= PROVIDED DATA =
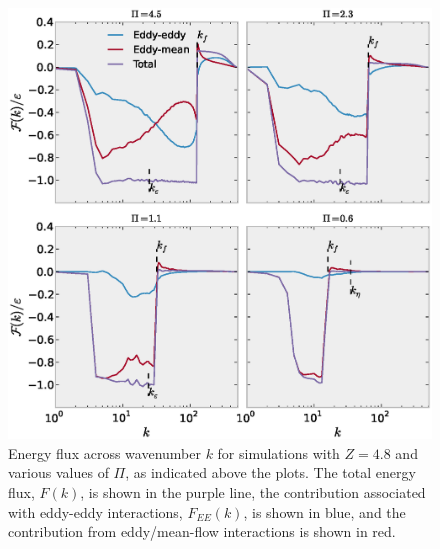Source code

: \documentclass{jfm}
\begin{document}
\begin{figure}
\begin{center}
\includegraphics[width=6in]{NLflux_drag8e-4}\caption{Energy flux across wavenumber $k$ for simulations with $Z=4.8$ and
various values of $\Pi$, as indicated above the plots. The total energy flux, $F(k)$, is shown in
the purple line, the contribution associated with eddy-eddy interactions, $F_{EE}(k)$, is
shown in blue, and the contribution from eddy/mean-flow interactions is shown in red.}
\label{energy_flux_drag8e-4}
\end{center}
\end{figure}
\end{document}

= PROBLEM =
Where a line of the material above holds the string "contribution", copy that line.

= TASK RESULT =
the purple line, the contribution associated with eddy-eddy interactions, $F_{EE}(k)$, is
shown in blue, and the contribution from eddy/mean-flow interactions is shown in red.}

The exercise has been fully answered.